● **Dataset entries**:
---------------
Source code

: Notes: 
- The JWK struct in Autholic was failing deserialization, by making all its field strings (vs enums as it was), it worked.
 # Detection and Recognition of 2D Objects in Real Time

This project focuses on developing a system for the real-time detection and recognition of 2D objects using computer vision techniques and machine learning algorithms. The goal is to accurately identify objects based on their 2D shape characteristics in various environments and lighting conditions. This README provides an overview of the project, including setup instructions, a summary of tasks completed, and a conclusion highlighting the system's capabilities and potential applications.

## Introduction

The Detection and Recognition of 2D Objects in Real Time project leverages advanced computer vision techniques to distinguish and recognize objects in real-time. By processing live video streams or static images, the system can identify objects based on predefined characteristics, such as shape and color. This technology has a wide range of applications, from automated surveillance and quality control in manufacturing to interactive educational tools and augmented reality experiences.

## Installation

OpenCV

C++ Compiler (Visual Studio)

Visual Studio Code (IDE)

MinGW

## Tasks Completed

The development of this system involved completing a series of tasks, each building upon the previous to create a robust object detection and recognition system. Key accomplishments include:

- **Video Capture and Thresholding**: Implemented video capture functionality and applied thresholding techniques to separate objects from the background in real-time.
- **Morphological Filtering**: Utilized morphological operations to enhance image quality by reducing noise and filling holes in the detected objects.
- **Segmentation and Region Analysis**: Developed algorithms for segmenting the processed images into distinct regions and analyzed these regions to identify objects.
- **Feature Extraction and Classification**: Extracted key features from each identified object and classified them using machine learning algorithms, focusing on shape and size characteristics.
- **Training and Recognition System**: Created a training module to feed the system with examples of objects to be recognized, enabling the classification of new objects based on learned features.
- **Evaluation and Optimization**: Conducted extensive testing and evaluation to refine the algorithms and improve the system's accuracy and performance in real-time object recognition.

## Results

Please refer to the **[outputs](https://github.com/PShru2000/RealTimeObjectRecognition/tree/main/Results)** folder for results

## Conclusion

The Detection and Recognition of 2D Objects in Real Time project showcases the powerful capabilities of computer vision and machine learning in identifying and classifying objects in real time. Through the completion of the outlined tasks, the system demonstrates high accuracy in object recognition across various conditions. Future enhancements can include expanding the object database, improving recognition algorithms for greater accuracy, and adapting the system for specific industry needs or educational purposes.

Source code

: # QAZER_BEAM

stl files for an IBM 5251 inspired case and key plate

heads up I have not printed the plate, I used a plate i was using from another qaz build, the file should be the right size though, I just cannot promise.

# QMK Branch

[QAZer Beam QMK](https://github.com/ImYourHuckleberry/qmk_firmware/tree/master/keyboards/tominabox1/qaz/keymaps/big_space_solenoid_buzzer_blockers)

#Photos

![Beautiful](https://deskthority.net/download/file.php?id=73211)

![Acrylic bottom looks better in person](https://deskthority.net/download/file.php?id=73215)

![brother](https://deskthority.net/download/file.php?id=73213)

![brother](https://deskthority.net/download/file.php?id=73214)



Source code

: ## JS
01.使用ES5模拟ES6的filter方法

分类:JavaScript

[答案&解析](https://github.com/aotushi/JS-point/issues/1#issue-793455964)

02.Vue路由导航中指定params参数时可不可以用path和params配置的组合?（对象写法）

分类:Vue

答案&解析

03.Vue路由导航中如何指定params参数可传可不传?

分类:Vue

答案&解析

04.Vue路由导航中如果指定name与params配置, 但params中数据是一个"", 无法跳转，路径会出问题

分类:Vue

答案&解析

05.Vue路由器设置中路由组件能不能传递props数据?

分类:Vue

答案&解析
---------------
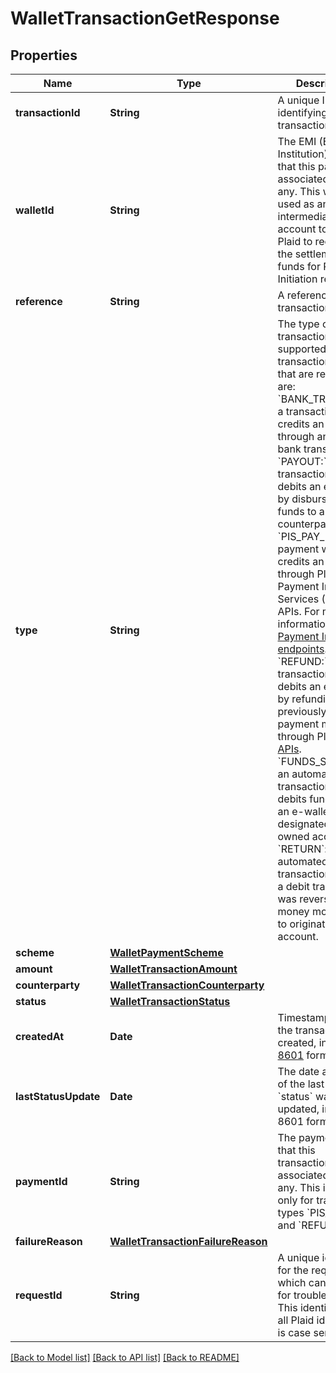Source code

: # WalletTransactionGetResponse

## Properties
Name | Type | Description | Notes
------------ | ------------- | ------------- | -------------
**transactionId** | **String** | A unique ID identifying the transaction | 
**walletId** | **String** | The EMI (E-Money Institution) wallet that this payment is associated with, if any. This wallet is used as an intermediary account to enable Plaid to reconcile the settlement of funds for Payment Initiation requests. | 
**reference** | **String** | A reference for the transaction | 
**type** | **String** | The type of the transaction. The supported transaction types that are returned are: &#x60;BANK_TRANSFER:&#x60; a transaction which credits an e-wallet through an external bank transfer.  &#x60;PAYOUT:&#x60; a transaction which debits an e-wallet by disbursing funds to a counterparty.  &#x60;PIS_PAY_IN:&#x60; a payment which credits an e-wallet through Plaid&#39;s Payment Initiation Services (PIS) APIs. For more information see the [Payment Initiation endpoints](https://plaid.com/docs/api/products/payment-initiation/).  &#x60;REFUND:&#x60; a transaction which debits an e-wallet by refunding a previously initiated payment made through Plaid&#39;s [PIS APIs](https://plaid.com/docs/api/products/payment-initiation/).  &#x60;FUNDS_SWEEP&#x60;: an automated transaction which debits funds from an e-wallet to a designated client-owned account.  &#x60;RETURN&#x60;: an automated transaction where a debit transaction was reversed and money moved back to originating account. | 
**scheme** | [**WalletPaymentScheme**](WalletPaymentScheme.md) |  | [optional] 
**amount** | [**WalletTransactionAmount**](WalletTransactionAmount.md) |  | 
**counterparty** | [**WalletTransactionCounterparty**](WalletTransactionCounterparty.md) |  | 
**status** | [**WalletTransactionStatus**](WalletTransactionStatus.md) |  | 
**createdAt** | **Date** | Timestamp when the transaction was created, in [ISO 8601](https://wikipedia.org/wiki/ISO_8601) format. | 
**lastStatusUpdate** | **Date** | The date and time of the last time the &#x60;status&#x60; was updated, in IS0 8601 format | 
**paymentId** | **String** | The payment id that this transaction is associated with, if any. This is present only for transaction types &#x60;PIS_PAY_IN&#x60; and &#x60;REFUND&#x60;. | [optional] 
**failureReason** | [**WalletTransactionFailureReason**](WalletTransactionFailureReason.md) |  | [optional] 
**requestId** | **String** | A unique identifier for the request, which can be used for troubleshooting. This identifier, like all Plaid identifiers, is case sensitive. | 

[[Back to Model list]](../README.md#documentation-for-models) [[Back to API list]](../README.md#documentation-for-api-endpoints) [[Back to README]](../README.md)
---------------
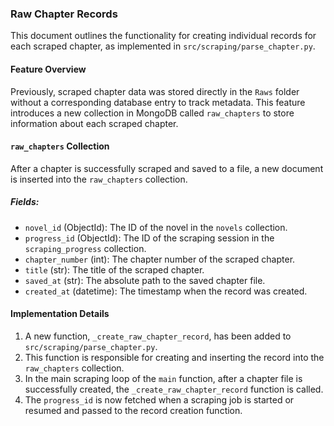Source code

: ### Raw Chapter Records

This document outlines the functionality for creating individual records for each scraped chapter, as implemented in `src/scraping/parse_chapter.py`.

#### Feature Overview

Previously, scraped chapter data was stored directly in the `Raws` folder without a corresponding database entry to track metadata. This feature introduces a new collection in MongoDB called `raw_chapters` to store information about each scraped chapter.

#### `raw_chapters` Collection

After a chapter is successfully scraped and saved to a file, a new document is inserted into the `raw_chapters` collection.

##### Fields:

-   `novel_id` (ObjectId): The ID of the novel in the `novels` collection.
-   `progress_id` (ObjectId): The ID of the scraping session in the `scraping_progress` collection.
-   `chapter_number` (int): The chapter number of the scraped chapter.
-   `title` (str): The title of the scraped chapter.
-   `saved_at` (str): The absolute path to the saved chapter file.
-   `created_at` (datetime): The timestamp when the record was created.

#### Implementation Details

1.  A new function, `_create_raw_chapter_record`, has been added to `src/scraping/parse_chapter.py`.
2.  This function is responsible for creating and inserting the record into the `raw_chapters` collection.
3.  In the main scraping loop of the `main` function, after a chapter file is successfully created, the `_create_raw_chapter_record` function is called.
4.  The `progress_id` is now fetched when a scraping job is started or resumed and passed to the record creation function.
---------------
Give back exactly the lines above, from the line containing "title of the scraped chapter." through the line containing "record creation function.", with both end lines and nothing more.

-   `title` (str): The title of the scraped chapter.
-   `saved_at` (str): The absolute path to the saved chapter file.
-   `created_at` (datetime): The timestamp when the record was created.

#### Implementation Details

1.  A new function, `_create_raw_chapter_record`, has been added to `src/scraping/parse_chapter.py`.
2.  This function is responsible for creating and inserting the record into the `raw_chapters` collection.
3.  In the main scraping loop of the `main` function, after a chapter file is successfully created, the `_create_raw_chapter_record` function is called.
4.  The `progress_id` is now fetched when a scraping job is started or resumed and passed to the record creation function.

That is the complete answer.